*** Records for this task ***
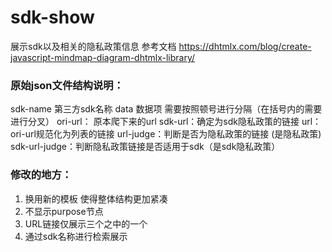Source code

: # sdk-show
展示sdk以及相关的隐私政策信息
参考文档  https://dhtmlx.com/blog/create-javascript-mindmap-diagram-dhtmlx-library/

### 原始json文件结构说明：
sdk-name 第三方sdk名称
data 数据项 需要按照顿号进行分隔（在括号内的需要进行分叉）
ori-url： 原本爬下来的url
sdk-url：确定为sdk隐私政策的链接
url：ori-url规范化为列表的链接
url-judge：判断是否为隐私政策的链接 (是隐私政策)
sdk-url-judge：判断隐私政策链接是否适用于sdk（是sdk隐私政策）

### 修改的地方：
1. 换用新的模板 使得整体结构更加紧凑
2. 不显示purpose节点
3. URL链接仅展示三个之中的一个
4. 通过sdk名称进行检索展示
*** End of Records for this task ***
• What you should do
Repeat the data above exactly, leaving out any pictures it holds.

• Exercise output
Source code

: # sdk-show
展示sdk以及相关的隐私政策信息
参考文档  https://dhtmlx.com/blog/create-javascript-mindmap-diagram-dhtmlx-library/

### 原始json文件结构说明：
sdk-name 第三方sdk名称
data 数据项 需要按照顿号进行分隔（在括号内的需要进行分叉）
ori-url： 原本爬下来的url
sdk-url：确定为sdk隐私政策的链接
url：ori-url规范化为列表的链接
url-judge：判断是否为隐私政策的链接 (是隐私政策)
sdk-url-judge：判断隐私政策链接是否适用于sdk（是sdk隐私政策）

### 修改的地方：
1. 换用新的模板 使得整体结构更加紧凑
2. 不显示purpose节点
3. URL链接仅展示三个之中的一个
4. 通过sdk名称进行检索展示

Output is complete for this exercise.